El único camino desde una historiografía de valores profesionales y morales es analizar la Revolución Rusa partiendo del punto de vista de sus protagonistas, favorables y contrarios, junto con los datos generales sobre 1917, su gestación, prolongado y discutido impacto, de manera crítica y autocrítica, por mucho que hechos y conclusiones molesten a la ideología que pueda o pudo tener cada uno de nosotros. Cuestión aparte son los militantes o exmilitantes donde, a diferencia de los historiadores, cuenta más la posición subjetiva, por lo que se llega a menudo a negar o minusvalorar los datos probados que estorban a la propia identidad ideológica, en especial la parte criminal del estalinismo, algo que no puede hacer el historiador de oficio.
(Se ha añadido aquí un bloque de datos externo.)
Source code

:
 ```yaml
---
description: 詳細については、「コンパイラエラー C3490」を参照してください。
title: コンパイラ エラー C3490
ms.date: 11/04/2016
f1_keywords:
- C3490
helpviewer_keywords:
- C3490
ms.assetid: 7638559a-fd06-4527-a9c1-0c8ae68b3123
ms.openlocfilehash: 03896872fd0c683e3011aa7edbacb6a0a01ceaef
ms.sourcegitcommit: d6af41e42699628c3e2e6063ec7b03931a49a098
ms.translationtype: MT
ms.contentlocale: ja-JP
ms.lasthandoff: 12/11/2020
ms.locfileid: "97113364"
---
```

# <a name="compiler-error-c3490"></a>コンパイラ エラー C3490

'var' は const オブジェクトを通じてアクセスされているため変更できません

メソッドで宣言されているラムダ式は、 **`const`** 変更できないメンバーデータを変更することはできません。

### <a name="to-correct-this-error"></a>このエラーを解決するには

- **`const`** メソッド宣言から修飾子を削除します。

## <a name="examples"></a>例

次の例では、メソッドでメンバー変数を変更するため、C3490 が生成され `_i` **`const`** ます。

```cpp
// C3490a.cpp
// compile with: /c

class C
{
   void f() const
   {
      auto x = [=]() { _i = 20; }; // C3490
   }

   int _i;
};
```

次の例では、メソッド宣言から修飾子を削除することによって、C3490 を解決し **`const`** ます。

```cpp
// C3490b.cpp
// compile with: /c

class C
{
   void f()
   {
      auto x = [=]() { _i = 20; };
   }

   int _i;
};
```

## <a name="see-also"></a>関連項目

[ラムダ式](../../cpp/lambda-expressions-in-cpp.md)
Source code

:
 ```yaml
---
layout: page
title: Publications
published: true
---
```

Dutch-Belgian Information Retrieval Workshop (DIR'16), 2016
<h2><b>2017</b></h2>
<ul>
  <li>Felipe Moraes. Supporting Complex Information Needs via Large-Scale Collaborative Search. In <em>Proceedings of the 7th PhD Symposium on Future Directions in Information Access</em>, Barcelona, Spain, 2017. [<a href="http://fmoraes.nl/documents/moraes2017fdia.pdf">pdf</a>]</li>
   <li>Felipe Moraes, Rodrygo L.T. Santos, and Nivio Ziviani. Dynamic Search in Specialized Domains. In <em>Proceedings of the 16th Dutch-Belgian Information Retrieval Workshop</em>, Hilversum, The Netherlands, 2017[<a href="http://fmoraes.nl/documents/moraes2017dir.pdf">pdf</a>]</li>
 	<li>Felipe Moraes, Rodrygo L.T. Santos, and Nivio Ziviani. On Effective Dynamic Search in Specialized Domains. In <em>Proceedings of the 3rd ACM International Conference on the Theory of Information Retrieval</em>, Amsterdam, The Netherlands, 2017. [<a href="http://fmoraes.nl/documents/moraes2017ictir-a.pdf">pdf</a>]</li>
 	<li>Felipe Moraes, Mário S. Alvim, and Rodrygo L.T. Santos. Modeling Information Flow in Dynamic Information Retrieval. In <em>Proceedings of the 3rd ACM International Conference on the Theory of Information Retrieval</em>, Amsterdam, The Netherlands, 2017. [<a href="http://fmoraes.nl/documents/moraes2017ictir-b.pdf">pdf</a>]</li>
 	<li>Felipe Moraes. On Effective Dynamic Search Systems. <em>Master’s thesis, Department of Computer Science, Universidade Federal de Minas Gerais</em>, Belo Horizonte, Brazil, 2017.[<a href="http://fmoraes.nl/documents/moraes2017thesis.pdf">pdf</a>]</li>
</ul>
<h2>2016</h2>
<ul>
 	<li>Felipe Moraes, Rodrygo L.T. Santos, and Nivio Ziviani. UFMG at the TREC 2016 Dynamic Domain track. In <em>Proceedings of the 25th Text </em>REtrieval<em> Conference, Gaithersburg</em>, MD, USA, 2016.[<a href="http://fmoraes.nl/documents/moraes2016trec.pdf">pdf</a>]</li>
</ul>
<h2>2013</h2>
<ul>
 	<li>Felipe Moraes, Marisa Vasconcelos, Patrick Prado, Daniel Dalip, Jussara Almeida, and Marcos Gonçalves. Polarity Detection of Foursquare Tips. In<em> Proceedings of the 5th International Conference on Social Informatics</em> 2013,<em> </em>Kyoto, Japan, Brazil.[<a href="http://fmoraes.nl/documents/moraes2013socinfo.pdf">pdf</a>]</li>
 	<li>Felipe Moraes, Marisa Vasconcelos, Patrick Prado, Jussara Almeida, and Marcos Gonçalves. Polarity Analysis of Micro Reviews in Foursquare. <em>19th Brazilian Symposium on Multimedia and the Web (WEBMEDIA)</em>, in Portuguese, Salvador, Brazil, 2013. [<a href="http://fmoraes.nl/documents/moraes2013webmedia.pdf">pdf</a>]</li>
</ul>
Decíamos que la valoración presente de lo que fue y significó la Revolución de Octubre puede ser histórica, historiográfica e identitaria, yendo de lo más objetivo a lo más subjetivo. Consideramos legítima que alguien quiera preservar incólume su ideología como parte de su biografía e identidad personal, otra cosa es avalar como proyecto político colectivo, implícita o explícitamente, el relativismo moral o el negacionismo respecto de la deriva autoritaria y represiva del estalinismo, inaceptable en nuestro tiempo. Somos parte de una generación que evolucionamos - “sólo la vida dirá la última palabra” decía Lenin- porque no traicionamos las enseñanzas medulares y originarias de la Revolución Rusa: emancipación social y democracia auténtica.